Pictures paired with source code:
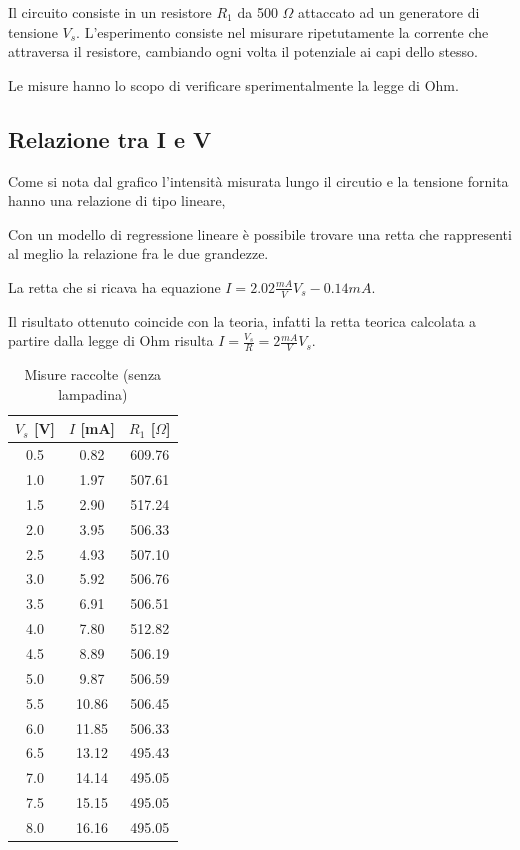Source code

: \documentclass[a4paper,6pt]{article}
\begin{document}
Il circuito consiste in un resistore \(R_1\) da 500 \(\Omega\) attaccato ad un generatore di tensione \(V_s\).
L'esperimento consiste nel misurare ripetutamente la corrente che attraversa il resistore, cambiando ogni volta il potenziale ai capi dello stesso.

Le misure hanno lo scopo di verificare sperimentalmente la legge di Ohm.

\subsection{Relazione tra I e V}
 Come si nota dal grafico l'intensità misurata lungo il circutio e la tensione fornita hanno una relazione di tipo lineare,

 Con un modello di regressione lineare è possibile trovare una retta che rappresenti al meglio la relazione fra le due grandezze.

 La retta che si ricava ha equazione \(I=2.02 \frac{mA}{V} V_s -0.14 mA\).

 Il risultato ottenuto coincide con la teoria, infatti la retta teorica calcolata a partire dalla legge di Ohm risulta \(I = \frac{V_s}{R} = 2 \frac{mA}{V} V_s\).

 \begin{table}[!ht]
    \centering
    \begin{tabular}{|c|c|c|}
        \hline
        \(V_s\) [V] & \(I\) [mA] & \(R_1\) [\(\Omega\)] \\ \hline
        0.5 & 0.82 & 609.76 \\ \hline
        1.0 & 1.97 & 507.61 \\ \hline
        1.5 & 2.90 & 517.24 \\ \hline
        2.0 & 3.95 & 506.33 \\ \hline
        2.5 & 4.93 & 507.10 \\ \hline
        3.0 & 5.92 & 506.76 \\ \hline
        3.5 & 6.91 & 506.51 \\ \hline
        4.0 & 7.80 & 512.82 \\ \hline
        4.5 & 8.89 & 506.19 \\ \hline
        5.0 & 9.87 & 506.59 \\ \hline
        5.5 & 10.86 & 506.45 \\ \hline
        6.0 & 11.85 & 506.33 \\ \hline
        6.5 & 13.12 & 495.43 \\ \hline
        7.0 & 14.14 & 495.05 \\ \hline
        7.5 & 15.15 & 495.05 \\ \hline
        8.0 & 16.16 & 495.05 \\ \hline
    \end{tabular}
    \caption{Misure raccolte (senza lampadina)}
    \label{tab:misure_senza_lampadina}
\end{table}
\end{document}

What is needed: Of the records above, copy each line that includes "resistore".

Your solution:
Il circuito consiste in un resistore \(R_1\) da 500 \(\Omega\) attaccato ad un generatore di tensione \(V_s\).
L'esperimento consiste nel misurare ripetutamente la corrente che attraversa il resistore, cambiando ogni volta il potenziale ai capi dello stesso.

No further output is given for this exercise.